_Task statement_
Across the entries below, how many lines include the word "Averaging"? Reply with only the number.

*** Block opens ***

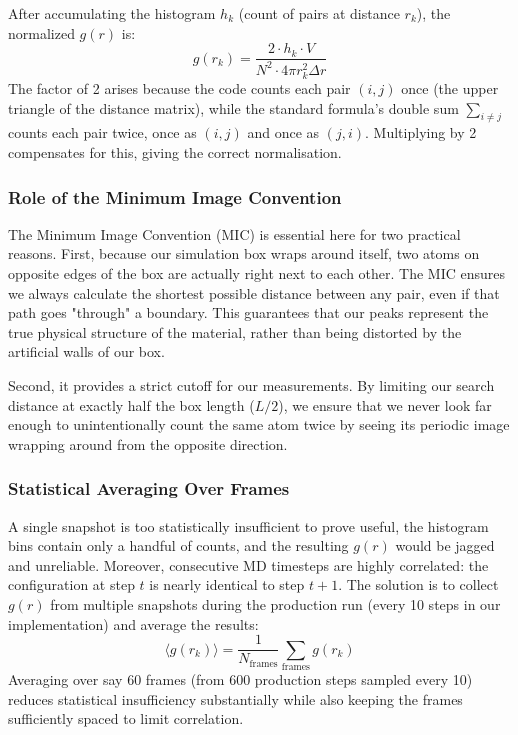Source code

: After accumulating the histogram $h_k$ (count of pairs at distance $r_k$), the normalized $g(r)$ is:
\begin{equation}
    g(r_k) = \frac{2 \cdot h_k \cdot V}{N^2 \cdot 4\pi r_k^2 \Delta r}
    \label{eq:gr_norm}
\end{equation}
The factor of 2 arises because the code counts each pair $(i, j)$ once (the upper triangle of the distance matrix), while the standard formula's double sum $\sum_{i \neq j}$ counts each pair twice, once as $(i,j)$ and once as $(j, i)$. Multiplying by 2 compensates for this, giving the correct normalisation.

\subsubsection{Role of the Minimum Image Convention}

The Minimum Image Convention (MIC) is essential here for two practical reasons. First, because our simulation box wraps around itself, two atoms on opposite edges of the box are actually right next to each other. The MIC ensures we always calculate the shortest possible distance between any pair, even if that path goes "through" a boundary. This guarantees that our peaks represent the true physical structure of the material, rather than being distorted by the artificial walls of our box. 

Second, it provides a strict cutoff for our measurements. By limiting our search distance at exactly half the box length ($L/2$), we ensure that we never look far enough to unintentionally count the same atom twice by seeing its periodic image wrapping around from the opposite direction.
\subsubsection{Statistical Averaging Over Frames}

A single snapshot is too statistically insufficient to prove useful, the histogram bins contain only a handful of counts, and the resulting $g(r)$ would be jagged and unreliable. Moreover, consecutive MD timesteps are highly correlated: the configuration at step $t$ is nearly identical to step $t+1$. The solution is to collect $g(r)$ from multiple snapshots during the production run (every 10 steps in our implementation) and average the results:
\begin{equation}
    \langle g(r_k) \rangle = \frac{1}{N_\text{frames}} \sum_{\text{frames}} g(r_k)
    \label{eq:gr_avg}
\end{equation}
Averaging over say 60 frames (from 600 production steps sampled every 10) reduces statistical insufficiency substantially while also keeping the frames sufficiently spaced to limit correlation.

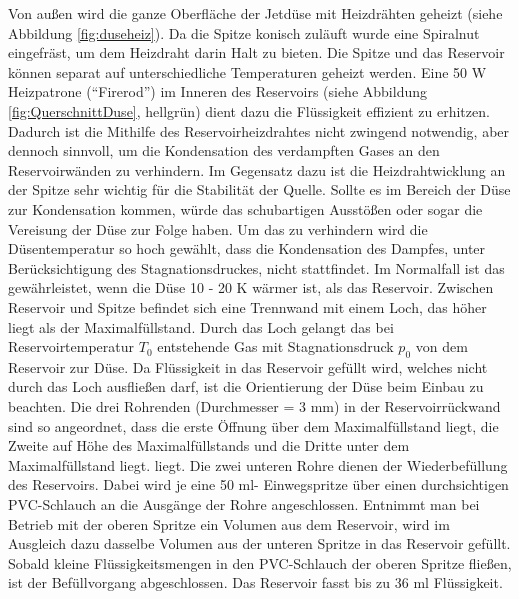 Von außen wird die ganze Oberfläche der Jetdüse mit Heizdrähten geheizt (siehe Abbildung \ref{fig:duseheiz}). Da die Spitze konisch zuläuft wurde eine Spiralnut eingefräst, um dem Heizdraht darin Halt zu bieten. Die Spitze und das Reservoir können separat auf unterschiedliche Temperaturen geheizt werden. Eine 50 W Heizpatrone (\enquote{Firerod}) im Inneren des Reservoirs (siehe Abbildung \ref{fig:QuerschnittDuse}, hellgrün) dient dazu die Flüssigkeit effizient zu erhitzen. Dadurch ist die Mithilfe des Reservoirheizdrahtes nicht zwingend notwendig, aber dennoch sinnvoll, um die Kondensation des verdampften Gases an den Reservoirwänden zu verhindern. Im Gegensatz dazu ist die Heizdrahtwicklung an der Spitze sehr wichtig für die Stabilität der Quelle. Sollte es im Bereich der Düse zur Kondensation kommen, würde das schubartigen Ausstößen oder sogar die Vereisung der Düse zur Folge haben. Um das zu verhindern wird die Düsentemperatur so hoch gewählt, dass die Kondensation des Dampfes, unter Berücksichtigung des Stagnationsdruckes, nicht stattfindet. Im Normalfall ist das gewährleistet, wenn die Düse 10 - 20 K wärmer ist, als das Reservoir.
Zwischen Reservoir und Spitze befindet sich eine Trennwand mit einem Loch, das höher liegt als der Maximalfüllstand. Durch das Loch gelangt das bei Reservoirtemperatur $T_0$ entstehende Gas mit Stagnationsdruck $p_0$ von dem Reservoir zur Düse. 
Da Flüssigkeit in das Reservoir gefüllt wird, welches nicht durch das Loch ausfließen darf, ist die Orientierung der Düse beim Einbau zu beachten. Die drei Rohrenden (Durchmesser = 3 mm) in der Reservoirrückwand sind so angeordnet, dass die erste Öffnung über dem Maximalfüllstand liegt, die Zweite auf Höhe des Maximalfüllstands und die Dritte unter dem Maximalfüllstand liegt. liegt. Die zwei unteren Rohre dienen der Wiederbefüllung des Reservoirs. Dabei wird je eine 50 ml- Einwegspritze über einen durchsichtigen PVC-Schlauch an die Ausgänge der Rohre angeschlossen. Entnimmt man bei Betrieb mit der oberen Spritze ein Volumen aus dem Reservoir, wird im Ausgleich dazu dasselbe Volumen aus der unteren Spritze in das Reservoir gefüllt. Sobald kleine Flüssigkeitsmengen in den PVC-Schlauch der oberen Spritze fließen, ist der Befüllvorgang abgeschlossen. Das Reservoir fasst bis zu 36 ml Flüssigkeit.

*** Block closes ***

_Written answer_
2